SOURCE DATA
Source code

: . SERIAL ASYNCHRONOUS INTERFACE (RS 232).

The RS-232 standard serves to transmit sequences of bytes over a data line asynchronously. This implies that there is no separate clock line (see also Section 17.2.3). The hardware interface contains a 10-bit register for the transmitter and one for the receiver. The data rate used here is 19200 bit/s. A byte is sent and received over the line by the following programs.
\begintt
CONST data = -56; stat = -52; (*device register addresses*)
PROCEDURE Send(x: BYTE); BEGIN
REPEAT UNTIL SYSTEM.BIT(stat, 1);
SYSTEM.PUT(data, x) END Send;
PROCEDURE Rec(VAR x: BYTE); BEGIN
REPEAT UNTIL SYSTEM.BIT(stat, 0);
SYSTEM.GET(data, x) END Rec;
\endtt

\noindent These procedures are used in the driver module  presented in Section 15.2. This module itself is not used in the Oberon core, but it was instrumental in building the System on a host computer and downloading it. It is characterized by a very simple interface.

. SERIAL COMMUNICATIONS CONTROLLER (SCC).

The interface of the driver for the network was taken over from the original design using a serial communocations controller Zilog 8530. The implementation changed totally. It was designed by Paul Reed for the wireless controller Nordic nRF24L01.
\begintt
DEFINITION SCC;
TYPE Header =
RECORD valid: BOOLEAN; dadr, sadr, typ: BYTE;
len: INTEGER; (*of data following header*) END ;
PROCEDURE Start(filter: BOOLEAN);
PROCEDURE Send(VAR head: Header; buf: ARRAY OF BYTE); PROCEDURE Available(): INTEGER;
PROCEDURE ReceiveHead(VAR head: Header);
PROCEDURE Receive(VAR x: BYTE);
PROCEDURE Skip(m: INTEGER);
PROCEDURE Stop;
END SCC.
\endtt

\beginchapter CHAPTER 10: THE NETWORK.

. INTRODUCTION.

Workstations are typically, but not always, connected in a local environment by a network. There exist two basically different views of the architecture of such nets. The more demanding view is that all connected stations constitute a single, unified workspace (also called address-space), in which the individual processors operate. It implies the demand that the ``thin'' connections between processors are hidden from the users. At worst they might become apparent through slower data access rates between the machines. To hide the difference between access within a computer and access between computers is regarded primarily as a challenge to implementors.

WHAT IS EXPECTED
Please make an exact copy of each record.

FINAL ANSWER
Source code

: . SERIAL ASYNCHRONOUS INTERFACE (RS 232).

The RS-232 standard serves to transmit sequences of bytes over a data line asynchronously. This implies that there is no separate clock line (see also Section 17.2.3). The hardware interface contains a 10-bit register for the transmitter and one for the receiver. The data rate used here is 19200 bit/s. A byte is sent and received over the line by the following programs.
\begintt
CONST data = -56; stat = -52; (*device register addresses*)
PROCEDURE Send(x: BYTE); BEGIN
REPEAT UNTIL SYSTEM.BIT(stat, 1);
SYSTEM.PUT(data, x) END Send;
PROCEDURE Rec(VAR x: BYTE); BEGIN
REPEAT UNTIL SYSTEM.BIT(stat, 0);
SYSTEM.GET(data, x) END Rec;
\endtt

\noindent These procedures are used in the driver module  presented in Section 15.2. This module itself is not used in the Oberon core, but it was instrumental in building the System on a host computer and downloading it. It is characterized by a very simple interface.

. SERIAL COMMUNICATIONS CONTROLLER (SCC).

The interface of the driver for the network was taken over from the original design using a serial communocations controller Zilog 8530. The implementation changed totally. It was designed by Paul Reed for the wireless controller Nordic nRF24L01.
\begintt
DEFINITION SCC;
TYPE Header =
RECORD valid: BOOLEAN; dadr, sadr, typ: BYTE;
len: INTEGER; (*of data following header*) END ;
PROCEDURE Start(filter: BOOLEAN);
PROCEDURE Send(VAR head: Header; buf: ARRAY OF BYTE); PROCEDURE Available(): INTEGER;
PROCEDURE ReceiveHead(VAR head: Header);
PROCEDURE Receive(VAR x: BYTE);
PROCEDURE Skip(m: INTEGER);
PROCEDURE Stop;
END SCC.
\endtt

\beginchapter CHAPTER 10: THE NETWORK.

. INTRODUCTION.

Workstations are typically, but not always, connected in a local environment by a network. There exist two basically different views of the architecture of such nets. The more demanding view is that all connected stations constitute a single, unified workspace (also called address-space), in which the individual processors operate. It implies the demand that the ``thin'' connections between processors are hidden from the users. At worst they might become apparent through slower data access rates between the machines. To hide the difference between access within a computer and access between computers is regarded primarily as a challenge to implementors.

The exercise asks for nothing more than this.